The reason I chose this book was because of one of my all time favourite books, Pride & Prejudice by Jane Austen. I was curious to see what happened to Miss Mary Bennet.

I was rather taken back when I was reading this book to find that the novel I have enjoyed for many years was torn apart. The romantic story of Miss Elizabeth Bennet and Mr. Darcy did not continue,, but rather the opposite.

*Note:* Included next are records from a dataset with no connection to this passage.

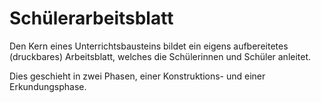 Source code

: # Schülerarbeitsblatt

Den Kern eines Unterrichtsbausteins bildet ein eigens aufbereitetes (druckbares) Arbeitsblatt, welches die Schülerinnen und Schüler anleitet. 

Dies geschieht in zwei Phasen, einer Konstruktions- und einer Erkundungsphase. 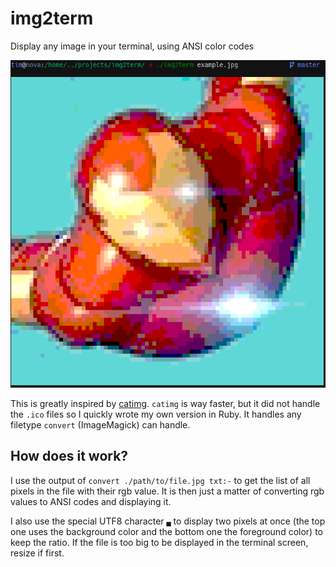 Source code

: # img2term

Display any image in your terminal, using ANSI color codes

![Iron-Man](./docs/screenshot.png)

This is greatly inspired by [catimg](https://github.com/posva/catimg). `catimg`
is way faster, but it did not handle the `.ico` files so I quickly wrote my own
version in Ruby. It handles any filetype `convert` (ImageMagick) can handle.

## How does it work?

I use the output of `convert ./path/to/file.jpg txt:-` to get the list of all
pixels in the file with their rgb value. It is then just a matter of converting
rgb values to ANSI codes and displaying it.

I also use the special UTF8 character `▄` to display two pixels at once (the top
one uses the background color and the bottom one the foreground color) to keep
the ratio. If the file is too big to be displayed in the terminal screen,
 resize if first.
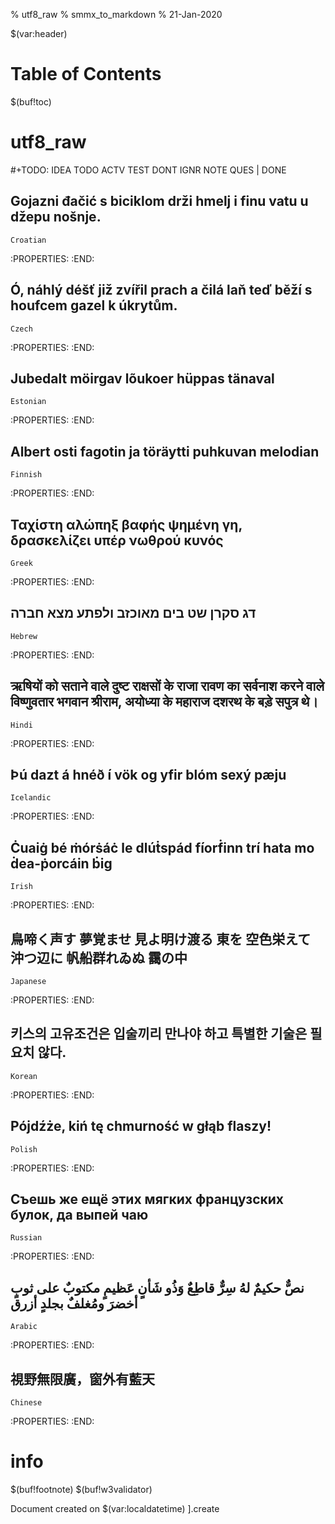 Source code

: % utf8_raw
% smmx_to_markdown
% 21-Jan-2020

$(var:header)

# Table of Contents
$(buf!toc)



utf8_raw
========
#+TODO: IDEA TODO ACTV TEST DONT IGNR NOTE QUES | DONE



## Gojazni đačić s biciklom drži hmelj i finu vatu u džepu nošnje.
    Croatian


:PROPERTIES::END:



## Ó, náhlý déšť již zvířil prach a čilá laň teď běží s houfcem gazel k úkrytům.
    Czech


:PROPERTIES::END:



## Jubedalt möirgav lõukoer hüppas tänaval
    Estonian


:PROPERTIES::END:



## Albert osti fagotin ja töräytti puhkuvan melodian
    Finnish


:PROPERTIES::END:



## Ταχίστη αλώπηξ βαφής ψημένη γη, δρασκελίζει υπέρ νωθρού κυνός
    Greek


:PROPERTIES::END:



## דג סקרן שט בים מאוכזב ולפתע מצא חברה
    Hebrew


:PROPERTIES::END:



## ऋषियों को सताने वाले दुष्ट राक्षसों के राजा रावण का सर्वनाश करने वाले विष्णुवतार भगवान श्रीराम, अयोध्या के महाराज दशरथ के बड़े सपुत्र थे।
    Hindi


:PROPERTIES::END:



## Þú dazt á hnéð í vök og yfir blóm sexý pæju
    Icelandic


:PROPERTIES::END:



## Ċuaiġ bé ṁórṡáċ le dlúṫspád fíorḟinn trí hata mo ḋea-ṗorcáin ḃig
    Irish


:PROPERTIES::END:



## 鳥啼く声す 夢覚ませ 見よ明け渡る 東を 空色栄えて 沖つ辺に 帆船群れゐぬ 靄の中
    Japanese


:PROPERTIES::END:



## 키스의 고유조건은 입술끼리 만나야 하고 특별한 기술은 필요치 않다.
    Korean


:PROPERTIES::END:



## Pójdźże, kiń tę chmurność w głąb flaszy!
    Polish


:PROPERTIES::END:



## Съешь же ещё этих мягких французских булок, да выпей чаю
    Russian


:PROPERTIES::END:



## نصٌّ حكيمٌ لهُ سِرٌّ قاطِعٌ وَذُو شَأنٍ عَظيمٍ مكتوبٌ على ثوبٍ أخضرَ ومُغلفٌ بجلدٍ أزرق
    Arabic


:PROPERTIES::END:



## 視野無限廣，窗外有藍天
    Chinese


:PROPERTIES::END:



info
====


$(buf!footnote)
$(buf!w3validator)

Document created on $(var:localdatetime)
].create
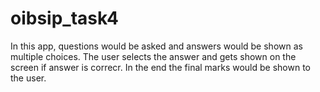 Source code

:# oibsip_task4
 In this app, questions would be asked and answers would be shown as multiple choices. The user selects the answer and gets shown on the screen if answer is correcr. In the end the final marks would be shown to the user.
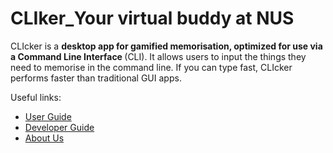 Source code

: CLIker_Your virtual buddy at NUS
================================


CLIcker is a <strong>desktop app for gamified memorisation, optimized for use via a Command Line Interface </strong>(CLI). It allows users to input the things they need to memorise in the command line. If you can type fast, CLIcker performs faster than traditional GUI apps.

Useful links:
* [User Guide](UserGuide.md)
* [Developer Guide](DeveloperGuide.md)
* [About Us](AboutUs.md)
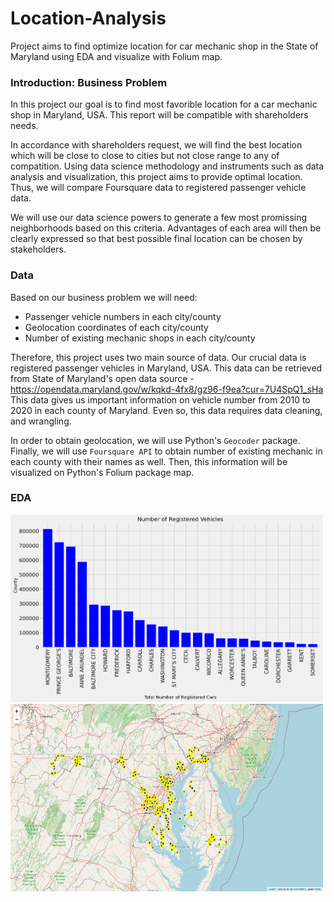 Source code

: # Location-Analysis
Project aims to find optimize location for car mechanic shop in the State of Maryland using EDA and visualize with Folium map.

### Introduction: Business Problem

In this project our goal is to find most favorible location for a car mechanic shop in Maryland, USA. This report will be compatible with shareholders needs.

In accordance with shareholders request, we will find the best location which will be close to close to cities but not close range to any of compatition. Using data science methodology and instruments such as data analysis and visualization, this project aims to provide optimal location. Thus, we will compare Foursquare data to registered passenger vehicle data.

We will use our data science powers to generate a few most promissing neighborhoods based on this criteria. Advantages of each area will then be clearly expressed so that best possible final location can be chosen by stakeholders.

### Data

Based on our business problem we will need:

 * Passenger vehicle numbers in each city/county
 * Geolocation coordinates of each city/county
 * Number of existing mechanic shops in each city/county

Therefore, this project uses two main source of data. Our crucial data is registered passenger vehicles in Maryland, USA. This data can be retrieved from State of Maryland's open data source - https://opendata.maryland.gov/w/kqkd-4fx8/gz96-f9ea?cur=7U4SpQ1_sHa This data gives us important information on vehicle number from 2010 to 2020 in each county of Maryland. Even so, this data requires data cleaning, and wrangling.

In order to obtain geolocation, we will use Python's `Geocoder` package. Finally, we will use `Foursquare API` to obtain number of existing mechanic in each county with their names as well. Then, this information will be visualized on Python's Folium package map.

### EDA

<img src="https://github.com/oneofthemdata/Location-Analysis/blob/main/images/Registered_Vehicles.png" width="500" height="300">
<img src="https://github.com/oneofthemdata/Location-Analysis/blob/main/images/Mechanics_in_MD.png" width="500" height="300">
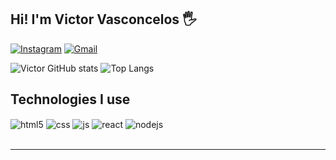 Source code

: ## Hi! I'm Victor Vasconcelos 🖐️

[![Instagram](https://img.shields.io/badge/Instagram-E4405F?style=for-the-badge&logo=instagram&logoColor=white)](https://www.instagram.com/victor8g/)
[![Gmail](https://img.shields.io/badge/Gmail-D14836?style=for-the-badge&logo=gmail&logoColor=white)](mailto:victorolimpiovasconcelos2006@gmail.com)


![Victor GitHub stats](https://github-readme-stats.vercel.app/api?username=OVasconceloss&show_icons=true&theme=dracula&count_private=true)
![Top Langs](https://github-readme-stats.vercel.app/api/top-langs/?username=OVasconceloss&layout=compact&theme=dracula)

## Technologies I use

<div style="display: inline_block">
  <img align="center" alt="html5" src="https://img.shields.io/badge/HTML5-E34F26?style=for-the-badge&logo=html5&logoColor=white" />
  <img align="center" alt="css" src="https://img.shields.io/badge/CSS3-1572B6?style=for-the-badge&logo=css3&logoColor=white" />
  <img align="center" alt="js" src="https://img.shields.io/badge/JavaScript-F7DF1E?style=for-the-badge&logo=javascript&logoColor=black" />
  <img align="center" alt="react" src="https://img.shields.io/badge/React-20232A?style=for-the-badge&logo=react&logoColor=61DAFB" />
  <img align="center" alt="nodejs" src="https://img.shields.io/badge/Node.js-43853D?style=for-the-badge&logo=node.js&logoColor=white" />
</div><br/>
<hr>
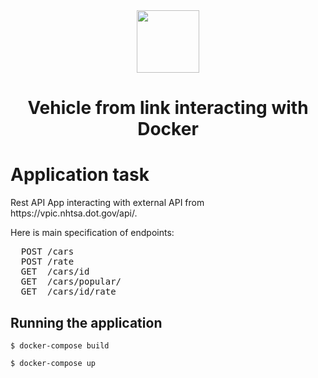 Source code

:   <div id="header" align="center">
    <img src="https://media.giphy.com/media/M9gbBd9nbDrOTu1Mqx/giphy.gif" width="100"/>
  </div>
  <h1 align='center'>Vehicle from link interacting with Docker</h1>
  <h1>Application task</h1>
  <p>Rest API App interacting with external API from https://vpic.nhtsa.dot.gov/api/.</p>
  <p>Here is main specification of endpoints:</p>
  <pre>  POST /cars
  POST /rate
  GET  /cars/id
  GET  /cars/popular/
  GET  /cars/id/rate</pre>
  <h2>Running the application</h2>
  <pre><code>$ docker-compose build</code></pre>
  <pre><code>$ docker-compose up</code></pre>



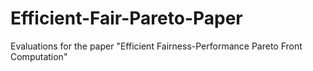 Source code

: # Efficient-Fair-Pareto-Paper
Evaluations for the paper "Efficient Fairness-Performance Pareto Front Computation"
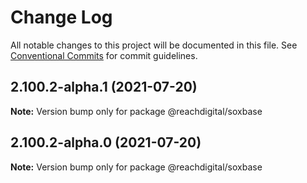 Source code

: # Change Log

All notable changes to this project will be documented in this file.
See [Conventional Commits](https://conventionalcommits.org) for commit guidelines.

## 2.100.2-alpha.1 (2021-07-20)

**Note:** Version bump only for package @reachdigital/soxbase





## 2.100.2-alpha.0 (2021-07-20)

**Note:** Version bump only for package @reachdigital/soxbase
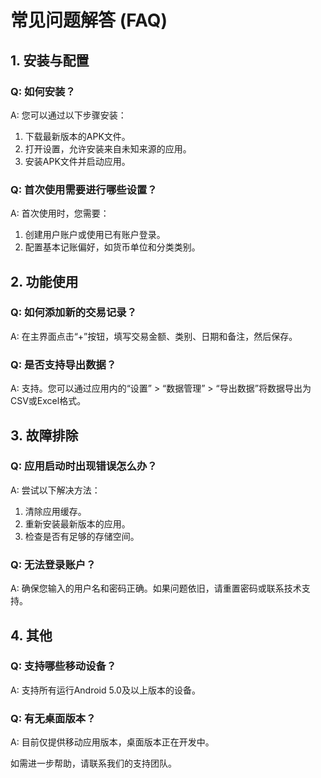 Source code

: # 常见问题解答 (FAQ)

## 1. 安装与配置
### Q: 如何安装？
A: 您可以通过以下步骤安装：
1. 下载最新版本的APK文件。
2. 打开设置，允许安装来自未知来源的应用。
3. 安装APK文件并启动应用。

### Q: 首次使用需要进行哪些设置？
A: 首次使用时，您需要：
1. 创建用户账户或使用已有账户登录。
2. 配置基本记账偏好，如货币单位和分类类别。

## 2. 功能使用
### Q: 如何添加新的交易记录？
A: 在主界面点击“+”按钮，填写交易金额、类别、日期和备注，然后保存。

### Q: 是否支持导出数据？
A: 支持。您可以通过应用内的“设置” > “数据管理” > “导出数据”将数据导出为CSV或Excel格式。

## 3. 故障排除
### Q: 应用启动时出现错误怎么办？
A: 尝试以下解决方法：
1. 清除应用缓存。
2. 重新安装最新版本的应用。
3. 检查是否有足够的存储空间。

### Q: 无法登录账户？
A: 确保您输入的用户名和密码正确。如果问题依旧，请重置密码或联系技术支持。

## 4. 其他
### Q: 支持哪些移动设备？
A: 支持所有运行Android 5.0及以上版本的设备。

### Q: 有无桌面版本？
A: 目前仅提供移动应用版本，桌面版本正在开发中。

如需进一步帮助，请联系我们的支持团队。
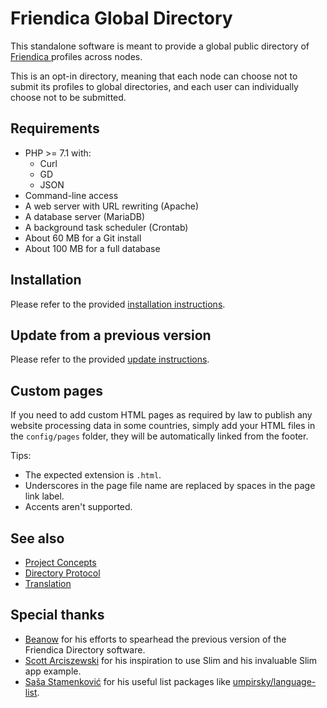 # Friendica Global Directory

This standalone software is meant to provide a global public directory of [Friendica ](https://github.com/friendica/friendica) profiles across nodes.

This is an opt-in directory, meaning that each node can choose not to submit its profiles to global directories, and each user can individually choose not to be submitted.

## Requirements

- PHP >= 7.1 with:
    - Curl
    - GD
    - JSON
- Command-line access
- A web server with URL rewriting (Apache)
- A database server (MariaDB)
- A background task scheduler (Crontab)
- About 60 MB for a Git install
- About 100 MB for a full database

## Installation

Please refer to the provided [installation instructions](INSTALL.md).

## Update from a previous version

Please refer to the provided [update instructions](UPDATE.md).

## Custom pages

If you need to add custom HTML pages as required by law to publish any website processing data in some countries, simply add your HTML files in the `config/pages` folder, they will be automatically linked from the footer.

Tips:
- The expected extension is `.html`.
- Underscores in the page file name are replaced by spaces in the page link label.
- Accents aren't supported.

## See also

- [Project Concepts](docs/Concepts.md)
- [Directory Protocol](docs/Protocol.md)
- [Translation](docs/Translation.md)

## Special thanks

- [Beanow](https://github.com/Beanow) for his efforts to spearhead the previous version of the Friendica Directory software.
- [Scott Arciszewski](https://github.com/paragonie-scott) for his inspiration to use Slim and his invaluable Slim app example.
- [Saša Stamenković](https://github.com/umpirsky) for his useful list packages like [umpirsky/language-list](https://github.com/umpirsky/language-list). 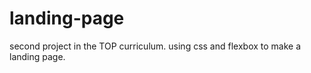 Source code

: # landing-page

second project in the TOP curriculum. using css and flexbox to make a landing page.

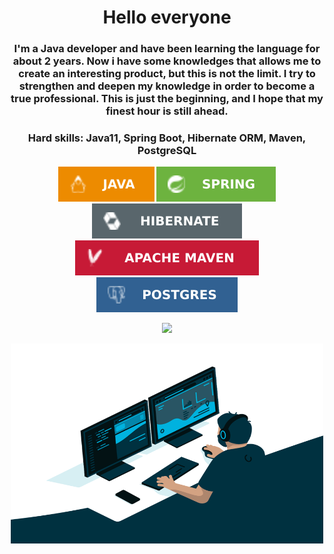 <body>
  <center>
    <big><b></big><h1 align="center"> Hello everyone </h1></b></big>
    <h3 align="center"> I'm a Java developer and have been learning the language for about 2 years. Now i have some knowledges that allows me to create an interesting product, but this is not the limit. 
    I try to strengthen and deepen my knowledge in order to become a true professional. This is just the beginning, and I hope that my finest hour is still ahead.</h3>
    <h3 align="center"> Hard skills: Java11, Spring Boot, Hibernate ORM, Maven, PostgreSQL</h3>
    <p align="center"><img src= "https://github.com/AssortedCaret/AssortedCaret/blob/main/Badges/java.svg">
    <img src= "https://github.com/AssortedCaret/AssortedCaret/blob/main/Badges/spring.svg">
    <img src= "https://github.com/AssortedCaret/AssortedCaret/blob/main/Badges/hibernate.svg">
    <img src="https://github.com/AssortedCaret/AssortedCaret/blob/main/Badges/Maven.svg">
    <img src="https://github.com/AssortedCaret/AssortedCaret/blob/main/Badges/postgres.svg"></p>
    <p align="center"><img src= "https://www.codewars.com/users/AssortedCaret/badges/large"></p>
    <p align="center"><img src= "https://github.com/AssortedCaret/AssortedCaret/blob/main/Badges/prog.gif" width="500" height="320"></p>
  </center>
</body>
<!--
**AssortedCaret/AssortedCaret** is a ✨ _special_ ✨ repository because its `README.md` (this file) appears on your GitHub profile.

Here are some ideas to get you started:

- 🔭 I’m currently working on ...
- 🌱 I’m currently learning ...
- 👯 I’m looking to collaborate on ...
- 🤔 I’m looking for help with ...
- 💬 Ask me about ...
- 📫 How to reach me: ...
- 😄 Pronouns: ...
- ⚡ Fun fact: ...
-->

Lizzie was unhappy in her marriage, Darcy is ambitious and controlling, Mr. Darcy's father was evil, Jane is weak and cries a lot, the list goes on......... even Charles Bingley got a bit of a rap. At least Mary went from an unassuming ugly duckling into a strong willed beautiful swan.
I had difficulty reading this book, to continue I had to divorce the two books from each other.
So I had to pretend the Bennet sisters and Mr. Darcy of Pride & Prejudice were not the characters referred to in this book, It did help that Mr. Darcy was often called Fitz.

I feel the author Colleen McCullough used the traits of each character in the novel Pride & Prejudice and showed them in a different light to write her book.

This book does have witty conversation, drama, comical moments, mystery, and murder. I might have enjoyed reading this book, if it didn't try and destroy the book I love. But then again I may not have picked it up if it wasn't for the title The Independence of Miss Mary Bennet.

At least it all ended on a good note.

I am sorry to say there is language, which I am sure Jane Austen would not be impressed with. There are a few pages with rather bad language, Please beware of pages 149/150. there is a word we don't hear often or if at all. I was rather surprised, I didn't expect any bad language.

I am not objective enough at the moment to rate this book, maybe after we discuss it at book club, I may see it in a different light.

I have been having a quick read of my old faithful Pride & Prejudice.
Now to clear my head, I think I will get myself a carton of chocolate milk and some snack food, and put on the BBC movie of Pride & Prejudice and lose myself in the romantic story for a short while and spend some time with some old friends Elizabeth Bennet and Mr. Darcy and of course (Colin Firth).

1 comment:

SamD said...

M, you are too funny sometimes! Hope you enjoyed the real P&P again.